2) Buradaki incir ve zeytin ile, iki mescid kastedilmiştir. İşte bu cümleden olarak, İbn Zeyd, Tîn (incir) ile, Dımeşk (Şam) mescidinin; zeytin ile de Beyt-i Makdîs'in kastedildiğini söylerken; diğerleri, "Tîn, Ashab-ı Kehf'in Mescidi; zeytin de îliyâ Mescidî'dir" demişlerdir. İbn Abbas (radıyallahü anh), "Tîn"in, Cûdî Dağı üzerinde yapılmış olan, Nûh (aleyhisselâm) Mescidi; "Zeytin"in de, Beyt-i Makdis olduğunu söylemiştir. Bu görüşü benimseyenler bu fikri, bir taat yeri olduğu için, mescidlere yemin etmenin son derece güzel olacağından ötürü benimsemişlerdir. Dolayısıyla incir ve zeytinin çokça bulunduğu bu beldeler, bu mescidler olunca, Hak teâlâ da, Tîn ve Zeytin'e yemin etmekle yetinmiştir.

3) Tîn ve Zeytin ile, iki belde kastedilmiştir. Bu cümleden olarak, Ka'b, "Tîn, Dımaşk (Şam); zeytin ise Beyt-i Makdis'dir" derken, Şehr b. Harşeb, "Tîn, Küfe; zeytin ise Şam'dır" demiştir. Rabî'den bunların, Hemedân ile Hulvân arasında iki dağ olduğu da rivayet edilmiştir. Bu fikri benimseyenler de, Yahudi ve Hristiyanlar ile Müslümanlar ve Kureyş müşriklerinden herbiri kendi beldelerini suladıklarından ötürü ve Allahü teâlâ'nın bu beldelerin hepsine birden yemin edişinden ötürü benimsemişlerdir. Şöyle de denebilir: "Dımaşk (Şâm beldesi) ve Beyt-i Makdis'de dünya nimetleri, Tûr (dağında) ve Mekke'de ise din nimetleri vardır, çoktur."

Tûr-i Sînîn

Hak teâlâ'nın "Sina dağına (yemin olsun ki)" ifadesine gelince, buradaki "Tür" ile, üzerinde Allahü teâlâ'nın Hazret-i Musa (aleyhisselâm) ile konuştuğu dağ kastedilmiştir.
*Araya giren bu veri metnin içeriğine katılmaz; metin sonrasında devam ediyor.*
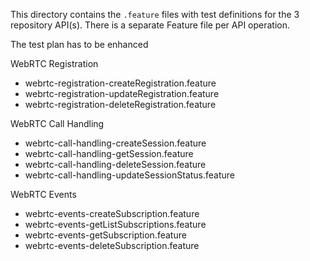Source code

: This directory contains the `.feature` files with test definitions for the 3 repository API(s).
There is a separate Feature file per API operation.

The test plan has to be enhanced

WebRTC Registration

* webrtc-registration-createRegistration.feature
* webrtc-registration-updateRegistration.feature
* webrtc-registration-deleteRegistration.feature

WebRTC Call Handling

* webrtc-call-handling-createSession.feature
* webrtc-call-handling-getSession.feature
* webrtc-call-handling-deleteSession.feature
* webrtc-call-handling-updateSessionStatus.feature

WebRTC Events

* webrtc-events-createSubscription.feature
* webrtc-events-getListSubscriptions.feature
* webrtc-events-getSubscription.feature
* webrtc-events-deleteSubscription.feature
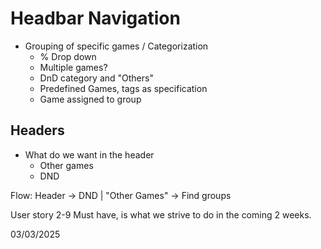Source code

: # Headbar Navigation

- Grouping of specific games / Categorization
    - % Drop down
    - Multiple games? 
    - DnD category and "Others"
    - Predefined Games, tags as specification
    - Game assigned to group
## Headers
- What do we want in the header
    - Other games 
    - DND
    
    
Flow: Header -> DND | "Other Games" -> Find groups 

User story 2-9 Must have, is what we strive to do in the coming 2 weeks. 

03/03/2025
Alimler, "sînîn" ve "sînâ"nın, bu dağın bulunduğu yerin iki ismi olduğunu ve bu yere nisbet edilerek böyle söylendiklerini söylemişlerdir. Müfessirlere gelince, mesela, İkrime'nin rivayetine göre, İbn Abbas (radıyallahü anh) "Tûr"un, dağ; "sînîn'in ise, Habeşce'de "güzel" manasına geldiğini söylemiştir. Mücâhîd de, "sînîn"e, "mübarek" manasını vermiş, Kelbî, "ağaçlı dağ" manasını vermiştir. Mukatil ise, "Nabatca'da, meyveli ağaçların bulunduğu her dağ "sînîn" ve "sînâ"dır" der. Vahidî de şöyle der: "Evlâ olan, "sînîn" kelimesinin, Tûr dağının bulunduğu yerin ismi olmasıdır. Sonra bu yer, güzelliğinden veya mübarek (bereketli) oluşundan ötürü sînîn ve sînâ adını almıştır. Kendisine muzaf olduğu için "sînîn"in, "Tûr"un sıfatı olması caiz değildir.

Emin Belde

Hak teâlâ'nın 'Ve şu emin şehre (yemin olsun ki)" ayetindeki "Beled-i Emîn"den murad Mekke'dir. Buradaki "emîn", âmin (emniyet veren) manasınadır. Keşşaf sahibi, "Bu ifade, Arapça'daki tıpkı "emîn" kimsenin, kendisine emanet edilen şeyi koruyup muhafaza etmesi gibi, kendisine gireni muhafaza ettiği için,”Emine'r-raculu, emanete fehuve âminun” "O adam emin oldu, o emindir" ifadesindendir. Yine aynı kökten olarak, fâ'iI sığasında, ism-i mef'ûl (güvenilen) manasında olması da mümkündür. Çünkü bu belde, Hak teâlâ'nın da, "Haremen Âminen" (Ankebût, 29/67) buyurarak, emniyetli olmakla nitelendiği gibi, her türlü endişe ve korkudan emin olunan bir beldedir" demiştir.

Mekke'nin Emîn Oluşu

Alimler, Mekke'nin, Harem Bölgesinin "emin" oluşu hususunda şu izahları yapmışlardır:

1) Allahü teâlâ burasını, inşaallah ileride de izahı geleceği üzere, o meşhur Fil (Ebrehe) Ordusu'ndan koruyup, emin kılmıştır.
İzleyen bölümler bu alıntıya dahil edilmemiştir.